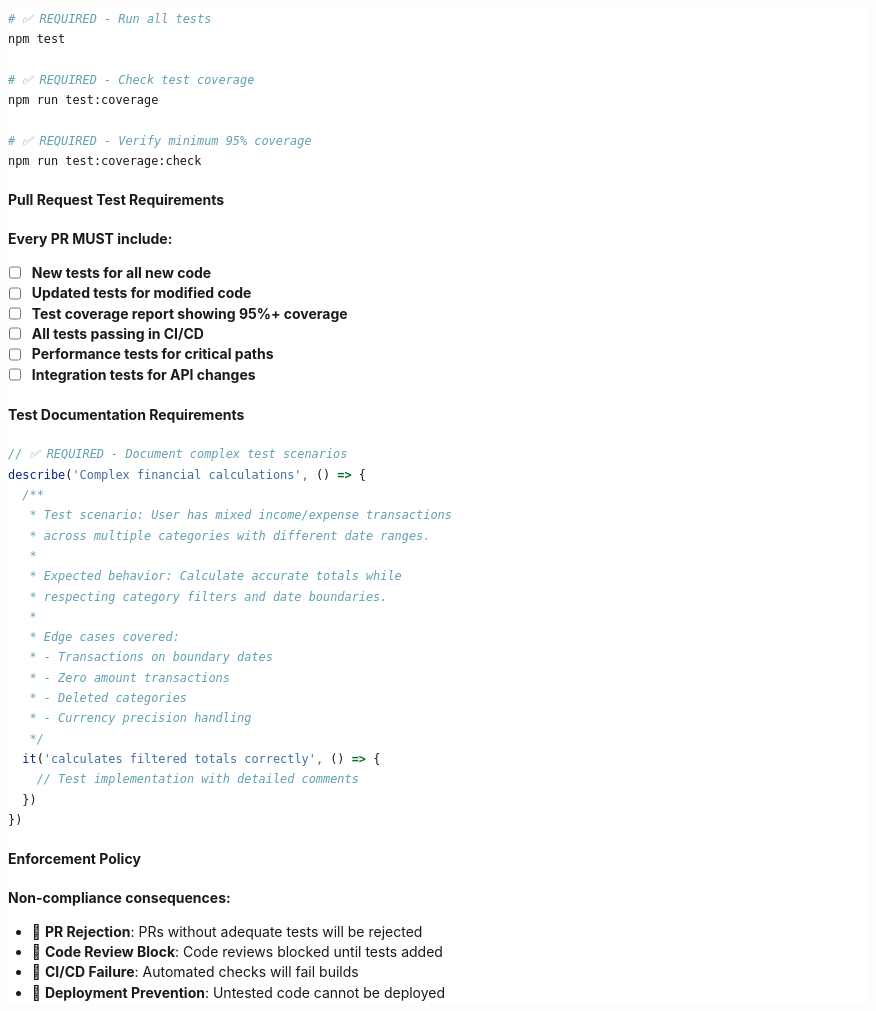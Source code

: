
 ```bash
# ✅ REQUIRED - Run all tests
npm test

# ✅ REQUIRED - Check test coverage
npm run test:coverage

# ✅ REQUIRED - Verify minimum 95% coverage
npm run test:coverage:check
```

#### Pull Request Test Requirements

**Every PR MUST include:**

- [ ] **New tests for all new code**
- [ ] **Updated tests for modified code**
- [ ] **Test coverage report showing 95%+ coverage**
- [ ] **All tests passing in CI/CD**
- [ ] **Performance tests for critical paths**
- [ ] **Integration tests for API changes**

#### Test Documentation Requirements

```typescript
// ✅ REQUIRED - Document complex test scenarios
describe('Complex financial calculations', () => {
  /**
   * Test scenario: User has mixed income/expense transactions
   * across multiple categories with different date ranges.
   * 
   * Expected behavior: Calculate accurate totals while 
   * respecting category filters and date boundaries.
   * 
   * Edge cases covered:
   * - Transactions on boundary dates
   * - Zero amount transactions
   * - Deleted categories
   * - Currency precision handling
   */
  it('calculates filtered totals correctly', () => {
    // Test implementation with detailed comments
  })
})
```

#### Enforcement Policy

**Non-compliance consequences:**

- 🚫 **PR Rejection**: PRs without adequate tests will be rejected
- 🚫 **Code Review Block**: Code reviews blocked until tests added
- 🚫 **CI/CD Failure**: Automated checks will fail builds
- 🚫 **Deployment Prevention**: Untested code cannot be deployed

━━━━━━━━━━━━━━━━━━━━━━━━━━━━━━

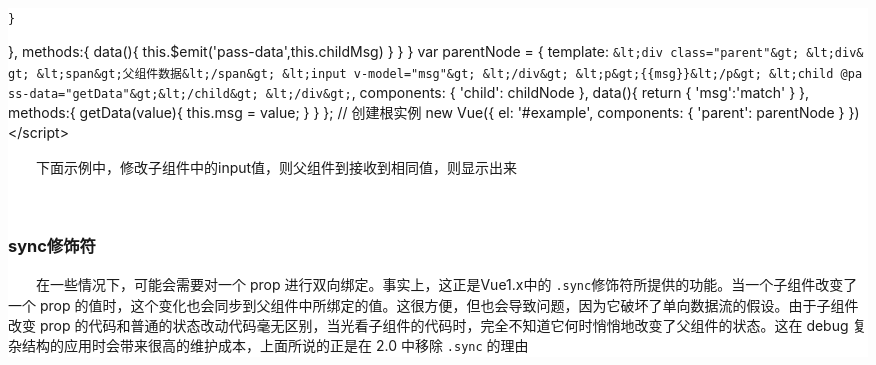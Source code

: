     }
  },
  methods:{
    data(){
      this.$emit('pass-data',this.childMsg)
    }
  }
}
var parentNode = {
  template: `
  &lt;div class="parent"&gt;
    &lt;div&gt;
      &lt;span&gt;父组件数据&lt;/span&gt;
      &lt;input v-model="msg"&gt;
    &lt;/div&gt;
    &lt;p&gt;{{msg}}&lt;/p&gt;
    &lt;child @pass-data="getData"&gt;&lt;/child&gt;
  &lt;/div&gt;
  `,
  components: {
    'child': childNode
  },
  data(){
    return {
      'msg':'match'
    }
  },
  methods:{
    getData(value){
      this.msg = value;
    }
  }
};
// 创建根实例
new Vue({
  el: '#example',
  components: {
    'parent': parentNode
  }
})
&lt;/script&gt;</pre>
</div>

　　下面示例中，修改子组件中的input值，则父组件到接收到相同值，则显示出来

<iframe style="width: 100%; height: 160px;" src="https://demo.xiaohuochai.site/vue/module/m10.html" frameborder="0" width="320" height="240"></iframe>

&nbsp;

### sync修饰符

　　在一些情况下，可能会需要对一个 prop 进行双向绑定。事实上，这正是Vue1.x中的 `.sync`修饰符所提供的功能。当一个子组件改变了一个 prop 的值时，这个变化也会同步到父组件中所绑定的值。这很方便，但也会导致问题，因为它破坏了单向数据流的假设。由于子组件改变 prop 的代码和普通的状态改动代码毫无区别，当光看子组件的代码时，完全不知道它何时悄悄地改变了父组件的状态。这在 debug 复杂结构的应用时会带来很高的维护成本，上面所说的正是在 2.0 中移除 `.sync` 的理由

━━━━━━━━━━━━━━━━━━━━━━━━━━━━━━

- **What you should do**
Where does the word "this" occur in the data? Copy every line that has it.

- **Exercise answer**
      this.$emit('pass-data',this.childMsg)
      this.msg = value;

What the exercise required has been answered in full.